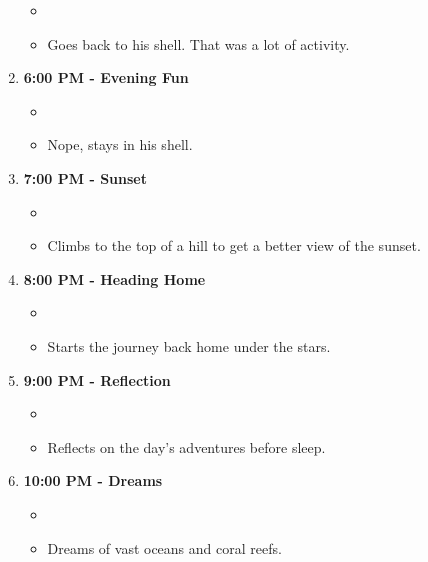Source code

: \documentclass{article}
\begin{document}
\begin{enumerate}
\begin{itemize}
\item %
\item Goes back to his shell. That was a lot of activity.
\end{itemize}
\item \textbf{6:00 PM - Evening Fun}
\begin{itemize}
\item %
\item Nope, stays in his shell.
\end{itemize}
\item \textbf{7:00 PM - Sunset}
\begin{itemize}
\item %
\item Climbs to the top of a hill to get a better view of the sunset.
\end{itemize}
\item \textbf{8:00 PM - Heading Home}
\begin{itemize}
\item %
\item Starts the journey back home under the stars.
\end{itemize}
\item \textbf{9:00 PM - Reflection}
\begin{itemize}
\item %
\item Reflects on the day's adventures before sleep.
\end{itemize}
\item \textbf{10:00 PM - Dreams}
\begin{itemize}
\item %

\item Dreams of vast oceans and coral reefs.
\end{itemize}

\end{enumerate}
\end{document}
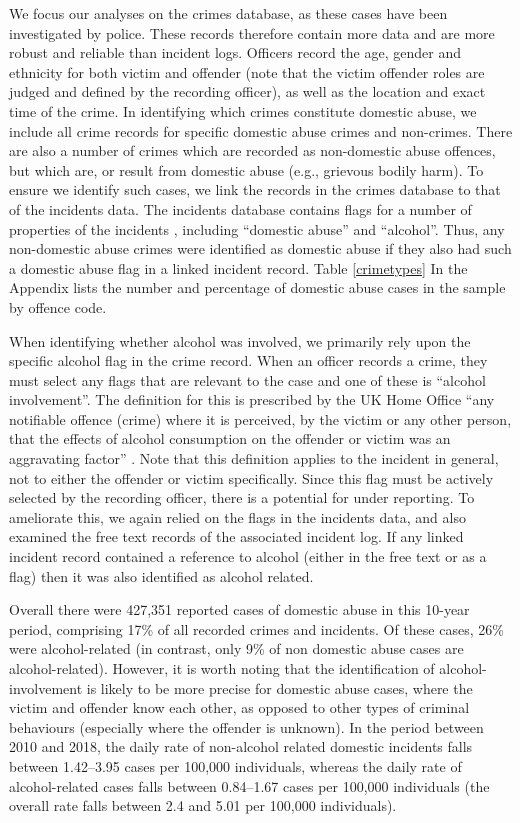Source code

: \documentclass[12pt, a4paper]{article}
\begin{document}
We focus our analyses on the crimes database, as these cases have been investigated by police. These records therefore contain more data and are more robust and reliable than incident logs. Officers record the age, gender and ethnicity for both victim and offender (note that the victim offender roles are judged and defined by the recording officer), as well as the location and exact time of the crime. 
In identifying which crimes constitute domestic abuse, we include all crime records for specific domestic abuse crimes and non-crimes. There are also a number of crimes which are recorded as non-domestic abuse offences, but which are, or result from domestic abuse (e.g., grievous bodily harm). To ensure we identify such cases, we link the records in the crimes database to that of the incidents data. The incidents database contains flags for a number of properties of the incidents , including ``domestic abuse'' and ``alcohol''. Thus, any non-domestic abuse crimes were identified as domestic abuse if they also had such a domestic abuse flag in a linked incident record. Table \ref{crimetypes} In the Appendix lists the number and percentage of domestic abuse cases in the sample by offence code.

When identifying whether alcohol was involved, we primarily rely upon the specific alcohol flag in the crime record. When an officer records a crime, they must select any flags that are relevant to the case and one of these is ``alcohol involvement''. The definition for this is prescribed by the UK Home Office ``any notifiable offence (crime) where it is perceived, by the victim or any other person, that the effects of alcohol consumption on the offender or victim was an aggravating factor'' \cite{Office2019}. Note that this definition applies to the incident in general, not to either the offender or victim specifically. Since this flag must be actively selected by the recording officer, there is a potential for under reporting. To ameliorate this, we again relied on the flags in the incidents data, and also examined the free text records of the associated incident log. If any linked incident record contained a reference to alcohol (either in the free text or as a flag) then it was also identified as alcohol related.


 Overall there were 427,351 reported cases of domestic abuse in this 10-year period, comprising 17\% of all recorded crimes and incidents. Of these cases, 26\% were alcohol-related (in contrast, only 9\% of non domestic abuse cases are alcohol-related). However, it is worth noting that the identification of alcohol-involvement is likely to be more precise for domestic abuse cases, where the victim and offender know each other, as opposed to other types of criminal behaviours (especially where the offender is unknown). In the period between 2010 and 2018, the daily rate of non-alcohol related domestic incidents falls between 1.42--3.95 cases per 100,000 individuals, whereas the daily rate of alcohol-related cases falls between 0.84--1.67 cases per 100,000 individuals (the overall rate falls between 2.4 and 5.01 per 100,000 individuals). 
 
\end{document}
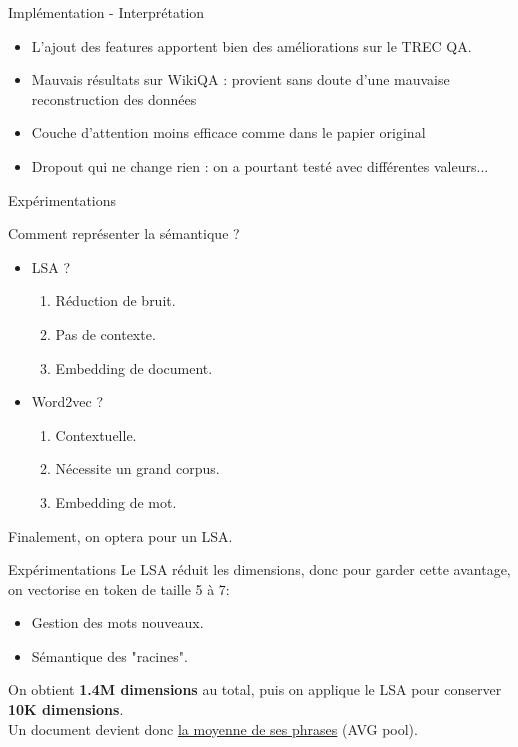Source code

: \documentclass{beamer}
\begin{document}
\begin{frame}{Implémentation - Interprétation}
  \begin{itemize}
    \item L'ajout des features apportent bien des améliorations sur le TREC QA.
    \item Mauvais résultats sur WikiQA : provient sans doute d'une mauvaise reconstruction des données
    \item Couche d'attention moins efficace comme dans le papier original
    \item Dropout qui ne change rien : on a pourtant testé avec différentes valeurs...
  \end{itemize}
\end{frame}

	
	
\begin{frame}{Expérimentations}
    \begin{block}{Comment représenter la sémantique ?}
        \begin{itemize}
            \item LSA ?
            \begin{enumerate}
                \item Réduction de bruit.
                \item Pas de contexte.
                \item Embedding de document.
            \end{enumerate}
            \item Word2vec ?
            \begin{enumerate}
                \item Contextuelle.
                \item Nécessite un grand corpus.
                \item Embedding de mot.
            \end{enumerate}
        \end{itemize}
        
        Finalement, on optera pour un LSA.
    \end{block}
\end{frame}

\begin{frame}{Expérimentations}
    Le LSA réduit les dimensions, donc pour garder cette avantage, on vectorise en token de taille 5 à 7:
    \begin{itemize}
        \item Gestion des mots nouveaux.
        \item Sémantique des "racines".
    \end{itemize}
    On obtient \textbf{1.4M dimensions} au total, puis on applique le LSA pour conserver \textbf{10K dimensions}.\\
    Un document devient donc \underline{la moyenne de ses phrases} (AVG pool).
\end{frame}
\end{document}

=======

_Task objective_
Where does "Dreams" appear in the records above? Copy each line that holds it.

_Written solution_
\item \textbf{10:00 PM - Dreams}
\item Dreams of vast oceans and coral reefs.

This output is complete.